Fakat bu çalışma da büyük ölçüde modelleme tekniğiyle sonuçlara vardığı için dünyanın diğer bölgelerinde de test edilmeden güvenilir sonuçlar vermeyebileceğini vurgulamak gerek.
Covid-19 pandemisine yol açan virüs yeni bir tür olduğundan ve aşısı henüz geliştirilmediğinden, insanların çoğunluğu, buna yakalanıp atlatmadan bağışıklık kazanamayacak. Nüfusta bağışık bir kesim olmayınca virüs yayılmayı sürdürecek. Bu da virüsü yayılma eğilimleri bakımından 'endemik' tabir edilen daha önce yayılmış ve bağışıklık kazanılmış diğer griplerden ayırıyor.

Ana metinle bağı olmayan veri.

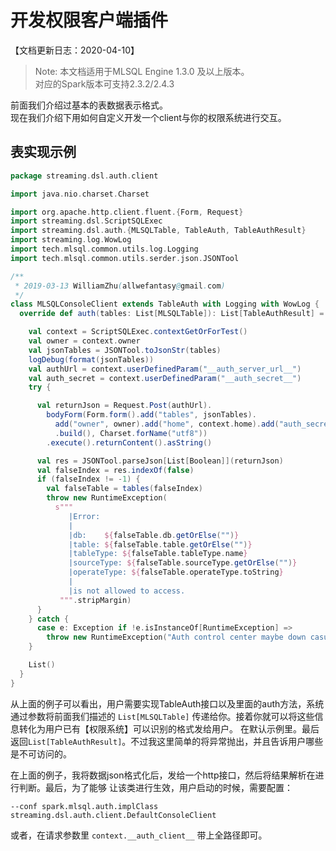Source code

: # 开发权限客户端插件

【文档更新日志：2020-04-10】

> Note: 本文档适用于MLSQL Engine 1.3.0 及以上版本。  
> 对应的Spark版本可支持2.3.2/2.4.3

前面我们介绍过基本的表数据表示格式。  
现在我们介绍下用如何自定义开发一个client与你的权限系统进行交互。

## 表实现示例

```scala
package streaming.dsl.auth.client

import java.nio.charset.Charset

import org.apache.http.client.fluent.{Form, Request}
import streaming.dsl.ScriptSQLExec
import streaming.dsl.auth.{MLSQLTable, TableAuth, TableAuthResult}
import streaming.log.WowLog
import tech.mlsql.common.utils.log.Logging
import tech.mlsql.common.utils.serder.json.JSONTool

/**
 * 2019-03-13 WilliamZhu(allwefantasy@gmail.com)
 */
class MLSQLConsoleClient extends TableAuth with Logging with WowLog {
  override def auth(tables: List[MLSQLTable]): List[TableAuthResult] = {

    val context = ScriptSQLExec.contextGetOrForTest()
    val owner = context.owner
    val jsonTables = JSONTool.toJsonStr(tables)
    logDebug(format(jsonTables))
    val authUrl = context.userDefinedParam("__auth_server_url__")
    val auth_secret = context.userDefinedParam("__auth_secret__")
    try {

      val returnJson = Request.Post(authUrl).
        bodyForm(Form.form().add("tables", jsonTables).
          add("owner", owner).add("home", context.home).add("auth_secret", auth_secret)
          .build(), Charset.forName("utf8"))
        .execute().returnContent().asString()

      val res = JSONTool.parseJson[List[Boolean]](returnJson)
      val falseIndex = res.indexOf(false)
      if (falseIndex != -1) {
        val falseTable = tables(falseIndex)
        throw new RuntimeException(
          s"""
             |Error:
             |
             |db:    ${falseTable.db.getOrElse("")}
             |table: ${falseTable.table.getOrElse("")}
             |tableType: ${falseTable.tableType.name}
             |sourceType: ${falseTable.sourceType.getOrElse("")}
             |operateType: ${falseTable.operateType.toString}
             |
             |is not allowed to access.
           """.stripMargin)
      }
    } catch {
      case e: Exception if !e.isInstanceOf[RuntimeException] =>
        throw new RuntimeException("Auth control center maybe down casued by " + e.getMessage)
    }

    List()
  }
}

```

从上面的例子可以看出，用户需要实现TableAuth接口以及里面的auth方法，系统通过参数将前面我们描述的
`List[MLSQLTable]` 传递给你。接着你就可以将这些信息转化为用户已有【权限系统】可以识别的格式发给用户。
在默认示例里。最后返回`List[TableAuthResult]`。不过我这里简单的将异常抛出，并且告诉用户哪些是不可访问的。

在上面的例子，我将数据json格式化后，发给一个http接口，然后将结果解析在进行判断。最后，为了能够
让该类进行生效，用户启动的时候，需要配置：

```
--conf spark.mlsql.auth.implClass streaming.dsl.auth.client.DefaultConsoleClient
```

或者，在请求参数里 `context.__auth_client__` 带上全路径即可。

"Virüsün dünyanın dört bir yanına hızla yayılmasında hava yolculuğu büyük rol oynadı" diyen Fransa'daki Sağlık ve Tıp Araştırmaları Enstitüsü'den Vittoria Colizza, bir kez farklı noktalara taşındıktan sonra ise insanlar arası temasın hastalığın yayılmasındaki en önemli faktör olduğuna dikkat çekiyor. Dolayısıyla şimdilik insanlar arasındaki temasın kesilmesi hastalığı durdurmanın hala en önemli yolu olarak görülüyor.
Colizza "Henüz Covid-19'un mevsim değişiminden etkileneceğine dair bir kanıt yok" diyor. Fakat çeşitli ülkelerde insanların temasını azaltmak için alınan önlemlerin nihai olarak ne kadar etkili olacağını görmek için de erken olduğunu söylüyor.
Covid-19 vakaları önümüzdeki aylarda gerçekten azalmaya başlarsa bunda karantinalar ve insan temasının asgariye indirilmesi, nüfusun belli bir kesiminin bağışıklık kazanması veya ısı ve rutubetin etkisi rol oynuyor olabilir.
Bu yüzden uzmanlar mevsim etkisi söz konusu olsa bile diğer önlemlerin öneminin unutulmaması gerektiğine dikkat çekiyorlar. Yoksa havalar yeniden soğumaya başladığında ya da önlemler gevşetildiğinde yeni bir salgın dalgasıyla karşı karşıya kalınabileceği uyarısında bulunuyorlar.